To call a spade a spade is a rare trait, especially in tumultuous times, but that was the enduring hallmark of journalist, screenwriter and legendary short stories author, Saadat Hasan Manto, who showed his contemporaries that literature and fiction didn’t have to shroud society’s hypocrisy for the sake of ‘decency’.
Born in 1912 in a village in Ludhiana district of undivided Punjab of British India, Manto had Kashmiri origins but grew up speaking Punjabi. He began his career as a translator of Russian and French works into Urdu, briefly studied at the Aligarh Muslim University, and thereafter began to write short stories, essays, radio plays and even screenplays. He frequently wrote stories around those who were at the margins of the society — prostitutes, alcoholics and criminals — and humanised them, which was uncommon, radical and nonconformist in those days. There was a greater sincerity, he felt, in the life of a prostitute than in the lives of so called respectable people who lives behind several veils of hypocrisy. This understandably didn’t go down well many, who accused him of writing ‘lewd’ literature. Manto faced lawsuits a total of six times over charges of obscenity in the colonial state as well as later in independent Pakistan — in one of which he was convicted and forced to pay a fine of Rs 300.
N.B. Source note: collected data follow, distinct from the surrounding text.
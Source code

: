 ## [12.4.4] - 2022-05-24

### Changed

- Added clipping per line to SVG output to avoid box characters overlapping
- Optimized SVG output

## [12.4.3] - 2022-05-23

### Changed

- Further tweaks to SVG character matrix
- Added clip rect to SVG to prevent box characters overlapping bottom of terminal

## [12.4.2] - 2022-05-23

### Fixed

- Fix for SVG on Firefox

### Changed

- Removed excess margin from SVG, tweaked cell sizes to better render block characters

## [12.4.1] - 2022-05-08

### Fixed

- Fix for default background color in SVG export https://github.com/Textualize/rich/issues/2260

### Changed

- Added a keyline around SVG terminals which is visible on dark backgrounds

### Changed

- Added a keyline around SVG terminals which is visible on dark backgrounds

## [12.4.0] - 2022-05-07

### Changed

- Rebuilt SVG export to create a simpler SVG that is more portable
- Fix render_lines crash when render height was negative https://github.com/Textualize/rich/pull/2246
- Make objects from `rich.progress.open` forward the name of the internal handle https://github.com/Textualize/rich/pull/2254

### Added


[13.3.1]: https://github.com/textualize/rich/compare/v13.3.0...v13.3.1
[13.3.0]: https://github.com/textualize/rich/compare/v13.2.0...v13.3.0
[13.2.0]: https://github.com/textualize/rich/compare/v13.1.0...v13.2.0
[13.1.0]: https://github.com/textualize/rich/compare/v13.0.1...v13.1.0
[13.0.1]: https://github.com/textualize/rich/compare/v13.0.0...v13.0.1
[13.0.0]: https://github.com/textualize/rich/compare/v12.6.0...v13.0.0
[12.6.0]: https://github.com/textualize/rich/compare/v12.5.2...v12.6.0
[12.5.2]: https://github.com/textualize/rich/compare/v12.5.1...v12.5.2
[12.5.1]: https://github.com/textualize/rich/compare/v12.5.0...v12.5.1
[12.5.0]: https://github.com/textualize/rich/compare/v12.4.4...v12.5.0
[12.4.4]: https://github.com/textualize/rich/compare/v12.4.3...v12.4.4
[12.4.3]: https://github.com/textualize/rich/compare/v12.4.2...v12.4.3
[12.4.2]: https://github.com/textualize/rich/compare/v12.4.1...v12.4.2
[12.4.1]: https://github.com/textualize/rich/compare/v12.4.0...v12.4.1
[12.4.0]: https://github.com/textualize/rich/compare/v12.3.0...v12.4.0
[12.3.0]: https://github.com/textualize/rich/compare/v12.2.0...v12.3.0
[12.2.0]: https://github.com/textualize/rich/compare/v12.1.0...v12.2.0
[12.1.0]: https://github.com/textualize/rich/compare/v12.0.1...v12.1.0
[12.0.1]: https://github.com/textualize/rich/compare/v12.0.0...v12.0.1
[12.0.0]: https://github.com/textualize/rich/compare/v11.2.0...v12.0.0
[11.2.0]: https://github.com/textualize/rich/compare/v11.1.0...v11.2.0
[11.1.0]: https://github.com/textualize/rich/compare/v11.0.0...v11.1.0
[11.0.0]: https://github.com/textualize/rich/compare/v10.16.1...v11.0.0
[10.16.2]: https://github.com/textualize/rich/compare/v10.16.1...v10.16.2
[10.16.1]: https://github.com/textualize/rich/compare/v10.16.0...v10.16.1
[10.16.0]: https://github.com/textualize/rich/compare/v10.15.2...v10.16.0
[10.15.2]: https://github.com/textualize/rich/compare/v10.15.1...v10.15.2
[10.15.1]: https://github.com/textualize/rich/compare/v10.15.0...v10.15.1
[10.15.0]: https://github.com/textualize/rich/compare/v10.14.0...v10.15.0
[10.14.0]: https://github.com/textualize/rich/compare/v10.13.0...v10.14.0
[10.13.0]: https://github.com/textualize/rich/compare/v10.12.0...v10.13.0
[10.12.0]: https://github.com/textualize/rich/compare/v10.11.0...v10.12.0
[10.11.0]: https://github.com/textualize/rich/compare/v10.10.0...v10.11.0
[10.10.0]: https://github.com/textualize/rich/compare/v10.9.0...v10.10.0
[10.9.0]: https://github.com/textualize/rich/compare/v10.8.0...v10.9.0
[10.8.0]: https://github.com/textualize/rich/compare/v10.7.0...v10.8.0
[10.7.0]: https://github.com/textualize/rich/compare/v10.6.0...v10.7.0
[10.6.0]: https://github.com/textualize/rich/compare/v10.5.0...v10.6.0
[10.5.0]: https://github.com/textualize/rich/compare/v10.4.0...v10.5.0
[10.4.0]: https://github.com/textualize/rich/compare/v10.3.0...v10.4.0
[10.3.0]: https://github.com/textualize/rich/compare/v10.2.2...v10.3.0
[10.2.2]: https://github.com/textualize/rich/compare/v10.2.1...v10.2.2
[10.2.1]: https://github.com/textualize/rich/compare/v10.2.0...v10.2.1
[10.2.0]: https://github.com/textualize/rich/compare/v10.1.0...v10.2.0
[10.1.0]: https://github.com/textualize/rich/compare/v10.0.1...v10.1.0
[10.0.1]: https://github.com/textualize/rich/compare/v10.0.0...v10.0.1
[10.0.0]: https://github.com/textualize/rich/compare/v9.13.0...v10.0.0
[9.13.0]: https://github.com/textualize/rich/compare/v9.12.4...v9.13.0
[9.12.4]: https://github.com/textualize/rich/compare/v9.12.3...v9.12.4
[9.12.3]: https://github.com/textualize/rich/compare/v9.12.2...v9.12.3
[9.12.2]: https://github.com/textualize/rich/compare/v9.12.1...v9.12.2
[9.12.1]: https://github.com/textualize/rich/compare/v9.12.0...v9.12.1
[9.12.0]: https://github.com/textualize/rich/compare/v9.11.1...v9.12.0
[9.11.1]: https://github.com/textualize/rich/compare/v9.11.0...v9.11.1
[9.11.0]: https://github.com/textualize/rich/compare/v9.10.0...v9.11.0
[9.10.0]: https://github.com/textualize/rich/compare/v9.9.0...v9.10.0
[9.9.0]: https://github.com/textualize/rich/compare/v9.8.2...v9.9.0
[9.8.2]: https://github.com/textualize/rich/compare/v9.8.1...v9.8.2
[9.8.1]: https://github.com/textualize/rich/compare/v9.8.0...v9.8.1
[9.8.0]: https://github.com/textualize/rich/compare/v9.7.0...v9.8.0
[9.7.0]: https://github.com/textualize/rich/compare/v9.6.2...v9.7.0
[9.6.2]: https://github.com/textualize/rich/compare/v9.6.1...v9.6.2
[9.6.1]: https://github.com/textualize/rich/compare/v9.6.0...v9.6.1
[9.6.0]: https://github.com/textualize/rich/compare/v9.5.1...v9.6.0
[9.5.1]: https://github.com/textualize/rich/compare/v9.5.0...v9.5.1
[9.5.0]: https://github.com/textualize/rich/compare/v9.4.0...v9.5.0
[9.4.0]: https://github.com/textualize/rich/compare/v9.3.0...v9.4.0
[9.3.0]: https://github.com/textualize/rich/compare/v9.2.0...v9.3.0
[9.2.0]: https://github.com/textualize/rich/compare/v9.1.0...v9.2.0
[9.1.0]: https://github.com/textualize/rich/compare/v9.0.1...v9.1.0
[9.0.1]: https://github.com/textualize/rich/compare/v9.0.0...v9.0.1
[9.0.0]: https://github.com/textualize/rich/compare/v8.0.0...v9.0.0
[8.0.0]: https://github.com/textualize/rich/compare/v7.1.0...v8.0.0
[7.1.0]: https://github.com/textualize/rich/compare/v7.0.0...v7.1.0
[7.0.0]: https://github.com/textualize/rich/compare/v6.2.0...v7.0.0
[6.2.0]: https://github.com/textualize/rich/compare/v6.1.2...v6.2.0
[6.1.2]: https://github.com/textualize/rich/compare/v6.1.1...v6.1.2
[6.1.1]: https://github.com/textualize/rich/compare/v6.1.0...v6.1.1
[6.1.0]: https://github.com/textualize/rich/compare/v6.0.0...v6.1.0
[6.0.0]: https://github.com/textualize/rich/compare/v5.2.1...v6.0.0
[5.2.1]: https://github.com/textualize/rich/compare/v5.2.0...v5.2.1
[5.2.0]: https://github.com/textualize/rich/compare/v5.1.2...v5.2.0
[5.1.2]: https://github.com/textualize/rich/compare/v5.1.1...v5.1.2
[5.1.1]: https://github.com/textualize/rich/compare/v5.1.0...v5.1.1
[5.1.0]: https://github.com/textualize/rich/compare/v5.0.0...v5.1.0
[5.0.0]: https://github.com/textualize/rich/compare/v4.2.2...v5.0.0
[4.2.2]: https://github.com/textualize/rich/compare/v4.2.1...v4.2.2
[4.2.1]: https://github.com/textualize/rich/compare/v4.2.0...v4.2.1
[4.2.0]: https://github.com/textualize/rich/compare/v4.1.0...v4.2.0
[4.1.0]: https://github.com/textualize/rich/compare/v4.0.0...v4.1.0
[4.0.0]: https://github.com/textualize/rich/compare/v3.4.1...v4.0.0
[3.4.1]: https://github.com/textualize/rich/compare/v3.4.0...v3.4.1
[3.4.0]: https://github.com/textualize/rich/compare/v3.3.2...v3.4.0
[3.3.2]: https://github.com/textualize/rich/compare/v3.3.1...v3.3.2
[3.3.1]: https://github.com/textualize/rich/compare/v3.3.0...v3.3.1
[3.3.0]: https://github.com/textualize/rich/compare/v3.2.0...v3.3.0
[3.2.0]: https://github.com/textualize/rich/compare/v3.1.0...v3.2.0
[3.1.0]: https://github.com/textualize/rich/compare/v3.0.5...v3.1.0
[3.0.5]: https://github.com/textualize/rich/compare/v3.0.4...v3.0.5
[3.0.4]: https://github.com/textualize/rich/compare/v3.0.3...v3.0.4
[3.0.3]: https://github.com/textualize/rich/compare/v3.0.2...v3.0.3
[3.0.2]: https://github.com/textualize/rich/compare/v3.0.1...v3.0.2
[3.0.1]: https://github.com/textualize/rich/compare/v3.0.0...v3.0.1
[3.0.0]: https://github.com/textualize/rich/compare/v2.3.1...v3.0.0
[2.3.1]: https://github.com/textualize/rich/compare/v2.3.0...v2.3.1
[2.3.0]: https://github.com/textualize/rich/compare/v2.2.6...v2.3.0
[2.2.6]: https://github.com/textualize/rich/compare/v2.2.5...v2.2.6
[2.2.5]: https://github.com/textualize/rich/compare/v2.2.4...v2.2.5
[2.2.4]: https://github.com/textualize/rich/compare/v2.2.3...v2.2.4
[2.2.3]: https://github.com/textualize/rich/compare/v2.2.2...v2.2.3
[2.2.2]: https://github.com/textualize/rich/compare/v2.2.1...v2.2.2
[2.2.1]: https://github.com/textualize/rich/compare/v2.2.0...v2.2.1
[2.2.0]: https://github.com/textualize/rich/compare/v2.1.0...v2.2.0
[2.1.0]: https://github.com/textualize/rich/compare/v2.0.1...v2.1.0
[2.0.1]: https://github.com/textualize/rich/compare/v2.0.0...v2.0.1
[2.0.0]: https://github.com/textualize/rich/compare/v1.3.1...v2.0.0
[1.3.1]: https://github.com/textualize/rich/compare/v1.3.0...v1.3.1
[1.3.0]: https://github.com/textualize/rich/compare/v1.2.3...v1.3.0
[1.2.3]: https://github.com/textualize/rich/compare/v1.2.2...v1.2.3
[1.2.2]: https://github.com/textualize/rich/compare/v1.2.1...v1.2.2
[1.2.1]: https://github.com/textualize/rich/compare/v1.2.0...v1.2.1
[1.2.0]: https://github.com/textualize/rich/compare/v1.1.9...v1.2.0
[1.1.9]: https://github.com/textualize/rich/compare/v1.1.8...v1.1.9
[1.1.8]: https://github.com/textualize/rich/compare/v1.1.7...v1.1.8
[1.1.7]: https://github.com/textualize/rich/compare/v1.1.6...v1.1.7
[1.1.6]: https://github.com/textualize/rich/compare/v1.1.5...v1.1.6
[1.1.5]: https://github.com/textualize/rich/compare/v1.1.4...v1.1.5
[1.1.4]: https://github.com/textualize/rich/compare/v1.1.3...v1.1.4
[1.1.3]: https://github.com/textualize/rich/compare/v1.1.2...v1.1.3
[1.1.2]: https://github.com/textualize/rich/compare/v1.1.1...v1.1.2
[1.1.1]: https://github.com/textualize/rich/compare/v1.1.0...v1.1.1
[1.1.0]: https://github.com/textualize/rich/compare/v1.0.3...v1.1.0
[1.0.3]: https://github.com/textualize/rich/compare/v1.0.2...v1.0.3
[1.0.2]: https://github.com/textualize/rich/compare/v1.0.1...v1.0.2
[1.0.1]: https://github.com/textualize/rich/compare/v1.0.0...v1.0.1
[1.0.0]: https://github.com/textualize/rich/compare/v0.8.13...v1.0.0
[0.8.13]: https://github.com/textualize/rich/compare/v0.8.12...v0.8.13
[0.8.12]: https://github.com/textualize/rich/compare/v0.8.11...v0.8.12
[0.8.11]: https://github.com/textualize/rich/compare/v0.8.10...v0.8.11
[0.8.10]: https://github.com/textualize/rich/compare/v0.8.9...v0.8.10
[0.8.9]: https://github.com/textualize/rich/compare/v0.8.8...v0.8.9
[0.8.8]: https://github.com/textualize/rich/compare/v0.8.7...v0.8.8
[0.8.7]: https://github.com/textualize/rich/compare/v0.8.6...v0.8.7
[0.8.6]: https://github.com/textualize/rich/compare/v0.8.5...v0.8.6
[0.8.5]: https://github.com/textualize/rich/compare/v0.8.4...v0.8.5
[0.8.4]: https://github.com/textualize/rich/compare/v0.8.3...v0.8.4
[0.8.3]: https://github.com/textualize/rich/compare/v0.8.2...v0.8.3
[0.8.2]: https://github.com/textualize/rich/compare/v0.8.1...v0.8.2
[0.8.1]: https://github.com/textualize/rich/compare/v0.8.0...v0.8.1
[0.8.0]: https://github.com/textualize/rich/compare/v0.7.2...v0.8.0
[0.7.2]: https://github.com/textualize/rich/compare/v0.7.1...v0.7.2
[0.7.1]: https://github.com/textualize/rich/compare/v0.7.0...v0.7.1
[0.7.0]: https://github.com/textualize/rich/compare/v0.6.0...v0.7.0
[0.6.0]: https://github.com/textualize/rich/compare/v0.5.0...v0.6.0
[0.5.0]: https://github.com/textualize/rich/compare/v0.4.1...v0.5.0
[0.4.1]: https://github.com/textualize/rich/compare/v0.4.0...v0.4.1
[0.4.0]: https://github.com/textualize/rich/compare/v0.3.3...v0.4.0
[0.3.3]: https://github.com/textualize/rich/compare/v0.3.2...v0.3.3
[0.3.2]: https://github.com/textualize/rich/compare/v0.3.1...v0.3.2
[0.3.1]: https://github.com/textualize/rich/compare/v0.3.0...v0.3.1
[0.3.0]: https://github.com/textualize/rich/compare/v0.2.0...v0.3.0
His best remembered work are his stories written after the partition of India and Pakistan in 1947. Brutal and bloody, partition to Manto represented a maddening senselessness unleashed by politically motivated actors which threw the lives of common people into disarray and exposed the heinous baseness that humankind was capable of. These themes are evident in his post-partition stories, including Toba Tek Singh, Khol do, Thanda gosht and Thithwal ka kutta, to name a few.
Manto engaged with the reality and refused to dilute the truth in his stories — no matter how uncomfortable. He saw the sexual debauchery of men and the sexual exploitation of women and refused to unsee the foul patriarchy at play. The quality of writing without blinkers on about injustices in plain sight made him far ahead of his times. For instance, in Toba Tek Singh, long term inmates of an asylum in Lahore are to be transferred based on religion to Pakistan or Hindustan, shortly after the partition. One long term inmate runs into a quandary upon realising that the country has been divided into two, not knowing in which his hometown lay. The story lays the senselessness of partition bare through a dark comedy. In Thanda Gosht, a man who had been out plundering loot in the pre-partition chaos, confesses a dark secret to his wife while making love to her. Khol Do is the story of a father who frantically searches for his lost, teenage daughter in their journey across the border and finds her finally but the rejoice is abruptly cut short. Manto doesn’t use the words ‘Hindu’, ‘Muslim’, ‘Partition’ etc. to describe horrors — he didn’t have to. The characters are humans, and don’t need labels for their actions to be comprehensible.
The stories are usually just 3-4 pages long, driven by action and written in raw detail — similar to a journalist’s report in their straightforwardness. They instill confusion and bewilderment without halting to judge the characters or to dwell on context or tragedy. They present the cold, hard truth, in a detached tone. But in actuality, the Partition had taken its toll on Manto. “Hindustan had become free. Pakistan had become independent soon after its inception but man was still slave in both these countries — slave of prejudice … slave of religious fanaticism … slave of barbarity and inhumanity”, he is quoted to have said. Manto succumbed to alcoholism soon after his reluctant move from Bombay to Lahore with his family in 1948, and passed away from it at the age of 43 in 1955. By then he had produced 20 short stories collections, five radio dramas, three essays, two sketches, one novel and a number of film scripts. In his essays, he had rightly predicted Pakistan’s future bend towards Islamic fundamentalism. His short stories stood the test of time, depicting the human condition, the horror of partition violence and the futility of war.
As India (and Pakistan) draws closer to the 70th anniversary of independence, Manto remains unforgettable for his irreverent writing, holding up a mirror to the society in especially ugly times. In response to his critics, he famously said, “If you find my stories ugly, the society you are living in is dirty. With my stories I only expose the truth”.